Today, some of our biggest concerns about the dangers of transportation have to do with failing or clashing technologies—we’re afraid onboard GPS and other high-tech features will get mixed up, say, or even get hacked. A century and a half ago, though, our travel worries involved a lot less AI and much more spontaneous combustion and/or mutilation—imagined dangers that were just as scary, and (seemingly) just as real.
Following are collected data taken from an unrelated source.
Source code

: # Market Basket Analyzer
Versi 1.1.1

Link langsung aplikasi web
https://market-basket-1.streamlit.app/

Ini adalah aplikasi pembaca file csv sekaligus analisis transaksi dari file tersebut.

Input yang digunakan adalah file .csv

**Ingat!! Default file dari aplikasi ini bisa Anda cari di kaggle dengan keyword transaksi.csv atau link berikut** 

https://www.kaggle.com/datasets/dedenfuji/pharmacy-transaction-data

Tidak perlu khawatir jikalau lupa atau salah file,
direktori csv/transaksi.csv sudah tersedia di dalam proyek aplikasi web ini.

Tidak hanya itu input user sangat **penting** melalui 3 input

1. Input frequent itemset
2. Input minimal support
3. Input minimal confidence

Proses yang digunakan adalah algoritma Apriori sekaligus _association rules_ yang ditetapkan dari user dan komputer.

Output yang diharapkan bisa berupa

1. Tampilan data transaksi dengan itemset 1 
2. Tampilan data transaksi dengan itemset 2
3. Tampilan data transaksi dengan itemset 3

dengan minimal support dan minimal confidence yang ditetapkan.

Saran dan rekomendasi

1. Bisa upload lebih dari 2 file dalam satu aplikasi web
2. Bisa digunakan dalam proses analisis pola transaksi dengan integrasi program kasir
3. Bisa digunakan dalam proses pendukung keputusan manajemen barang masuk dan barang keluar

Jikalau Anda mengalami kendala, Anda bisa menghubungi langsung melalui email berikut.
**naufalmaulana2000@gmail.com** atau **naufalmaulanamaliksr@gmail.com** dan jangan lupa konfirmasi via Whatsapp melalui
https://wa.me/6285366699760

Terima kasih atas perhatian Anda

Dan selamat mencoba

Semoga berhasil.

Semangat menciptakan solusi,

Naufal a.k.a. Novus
Cultural anthropologist Genevieve Bell explained to the Wall Street Journal TECH site that extreme, fearful reactions to new technology are age old, and have even picked up speed alongside our rate of innovation. Critics of early steam-spewing locomotives, for example, thought “that women’s bodies were not designed to go at 50 miles an hour,” and worried that “[female passengers’] uteruses would fly out of [their] bodies as they were accelerated to that speed”—which, for the record, they did and will not.* Others suspected that any human body might simply melt at high speeds.

CC Courtesy Pixabay

Bell attributes this kind of reaction in part to the “moral panic” that a society experiences when particularly revelatory technological advances show up—specifically, ones which interfere with or alter our relationships with time, space, and each other:

“Cars? Clearly the same. Television? Absolutely. The Internet? Yes. Mobile phones? Yes. Fountain pens? Not so much. They may have changed our relationships to other people, but they didn’t really change our relationships to time and space.” 
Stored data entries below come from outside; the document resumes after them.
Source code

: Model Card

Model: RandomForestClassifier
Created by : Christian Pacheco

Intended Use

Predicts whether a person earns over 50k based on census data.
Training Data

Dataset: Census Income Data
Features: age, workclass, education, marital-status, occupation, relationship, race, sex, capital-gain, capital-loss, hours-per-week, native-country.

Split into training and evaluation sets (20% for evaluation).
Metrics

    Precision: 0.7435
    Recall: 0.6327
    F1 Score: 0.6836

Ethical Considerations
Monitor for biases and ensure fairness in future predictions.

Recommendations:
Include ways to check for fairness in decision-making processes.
This society-wide panic often (unfairly) dotes on the threats an innovation might pose to women and children, and it didn’t end when we got over our locomotive fears. As automobiles gained traction in the early 1900s, they were seen by many as noisy, erratic “devil wagons” that women—thought to be prone to fainting, physical weakness, and out-of-the-blue bouts of hysteria—wouldn’t be able to control by themselves and shouldn’t be allowed to drive.
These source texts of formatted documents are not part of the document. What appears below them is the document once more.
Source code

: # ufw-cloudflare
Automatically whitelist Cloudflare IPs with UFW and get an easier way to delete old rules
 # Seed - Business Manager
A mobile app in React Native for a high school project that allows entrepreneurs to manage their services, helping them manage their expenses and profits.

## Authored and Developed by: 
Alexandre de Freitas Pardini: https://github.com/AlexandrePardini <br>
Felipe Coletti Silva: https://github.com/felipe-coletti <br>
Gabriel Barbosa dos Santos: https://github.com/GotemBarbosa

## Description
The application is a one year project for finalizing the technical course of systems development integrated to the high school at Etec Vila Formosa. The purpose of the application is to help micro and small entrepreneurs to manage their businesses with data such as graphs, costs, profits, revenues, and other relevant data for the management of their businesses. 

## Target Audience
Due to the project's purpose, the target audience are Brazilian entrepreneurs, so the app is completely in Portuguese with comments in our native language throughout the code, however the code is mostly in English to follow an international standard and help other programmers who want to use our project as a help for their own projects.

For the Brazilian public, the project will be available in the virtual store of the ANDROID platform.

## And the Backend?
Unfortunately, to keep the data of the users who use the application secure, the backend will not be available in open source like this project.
CC Courtesy Wikimedia // George Grantham Bain Collection

Nevertheless, women stuck up for their right to mobility. In 1909, 22-year-old Alice Ramsey managed to drive cross-country in a respectable 59 days and—having kept herself, her car, and her three female friends intact along the way—helped prove that women could be trusted behind the wheel.

Time’s also told us that, despite initial fears of the telephone’s possible downsides, chatting on the phone will not cause impropriety, possession, or electrocution in women. With any luck, it’ll turn out that the text-happy youngsters of today will still be able to speak in full sentences tomorrow.

[h/t: reddit user darinda777]

*It’s worth noting, though, that both men and women can risk straining or detaching certain soft connective tissues (such as those holding retinae or breasts in place) when they subject their bodies to truly rapid acceleration—so bungee jumpers be wary.